→ **TASK TO CARRY OUT**
Make an exact copy of each entry, leaving out every picture.

→ **DATASET RECORDS**
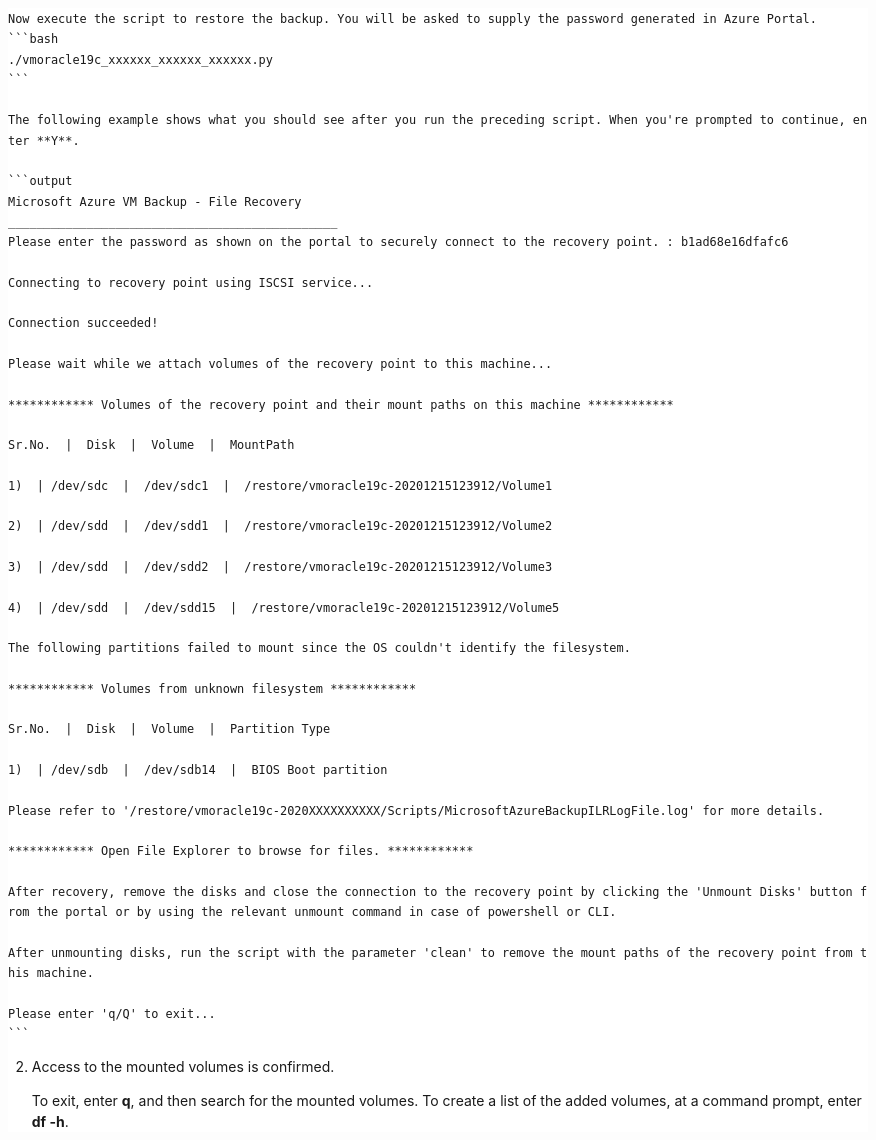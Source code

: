     Now execute the script to restore the backup. You will be asked to supply the password generated in Azure Portal. 
    ```bash
    ./vmoracle19c_xxxxxx_xxxxxx_xxxxxx.py
    ```

    The following example shows what you should see after you run the preceding script. When you're prompted to continue, enter **Y**.

    ```output
    Microsoft Azure VM Backup - File Recovery
    ______________________________________________
    Please enter the password as shown on the portal to securely connect to the recovery point. : b1ad68e16dfafc6

    Connecting to recovery point using ISCSI service...

    Connection succeeded!

    Please wait while we attach volumes of the recovery point to this machine...

    ************ Volumes of the recovery point and their mount paths on this machine ************

    Sr.No.  |  Disk  |  Volume  |  MountPath

    1)  | /dev/sdc  |  /dev/sdc1  |  /restore/vmoracle19c-20201215123912/Volume1

    2)  | /dev/sdd  |  /dev/sdd1  |  /restore/vmoracle19c-20201215123912/Volume2

    3)  | /dev/sdd  |  /dev/sdd2  |  /restore/vmoracle19c-20201215123912/Volume3

    4)  | /dev/sdd  |  /dev/sdd15  |  /restore/vmoracle19c-20201215123912/Volume5

    The following partitions failed to mount since the OS couldn't identify the filesystem.

    ************ Volumes from unknown filesystem ************

    Sr.No.  |  Disk  |  Volume  |  Partition Type

    1)  | /dev/sdb  |  /dev/sdb14  |  BIOS Boot partition

    Please refer to '/restore/vmoracle19c-2020XXXXXXXXXX/Scripts/MicrosoftAzureBackupILRLogFile.log' for more details.

    ************ Open File Explorer to browse for files. ************

    After recovery, remove the disks and close the connection to the recovery point by clicking the 'Unmount Disks' button from the portal or by using the relevant unmount command in case of powershell or CLI.

    After unmounting disks, run the script with the parameter 'clean' to remove the mount paths of the recovery point from this machine.

    Please enter 'q/Q' to exit...
    ```

2. Access to the mounted volumes is confirmed.

    To exit, enter **q**, and then search for the mounted volumes. To create a list of the added volumes, at a command prompt, enter **df -h**.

→ **FINAL ANSWER**
Source code

:     Now execute the script to restore the backup. You will be asked to supply the password generated in Azure Portal. 
    ```bash
    ./vmoracle19c_xxxxxx_xxxxxx_xxxxxx.py
    ```

    The following example shows what you should see after you run the preceding script. When you're prompted to continue, enter **Y**.

    ```output
    Microsoft Azure VM Backup - File Recovery
    ______________________________________________
    Please enter the password as shown on the portal to securely connect to the recovery point. : b1ad68e16dfafc6

    Connecting to recovery point using ISCSI service...

    Connection succeeded!

    Please wait while we attach volumes of the recovery point to this machine...

    ************ Volumes of the recovery point and their mount paths on this machine ************

    Sr.No.  |  Disk  |  Volume  |  MountPath

    1)  | /dev/sdc  |  /dev/sdc1  |  /restore/vmoracle19c-20201215123912/Volume1

    2)  | /dev/sdd  |  /dev/sdd1  |  /restore/vmoracle19c-20201215123912/Volume2

    3)  | /dev/sdd  |  /dev/sdd2  |  /restore/vmoracle19c-20201215123912/Volume3

    4)  | /dev/sdd  |  /dev/sdd15  |  /restore/vmoracle19c-20201215123912/Volume5

    The following partitions failed to mount since the OS couldn't identify the filesystem.

    ************ Volumes from unknown filesystem ************

    Sr.No.  |  Disk  |  Volume  |  Partition Type

    1)  | /dev/sdb  |  /dev/sdb14  |  BIOS Boot partition

    Please refer to '/restore/vmoracle19c-2020XXXXXXXXXX/Scripts/MicrosoftAzureBackupILRLogFile.log' for more details.

    ************ Open File Explorer to browse for files. ************

    After recovery, remove the disks and close the connection to the recovery point by clicking the 'Unmount Disks' button from the portal or by using the relevant unmount command in case of powershell or CLI.

    After unmounting disks, run the script with the parameter 'clean' to remove the mount paths of the recovery point from this machine.

    Please enter 'q/Q' to exit...
    ```

2. Access to the mounted volumes is confirmed.

    To exit, enter **q**, and then search for the mounted volumes. To create a list of the added volumes, at a command prompt, enter **df -h**.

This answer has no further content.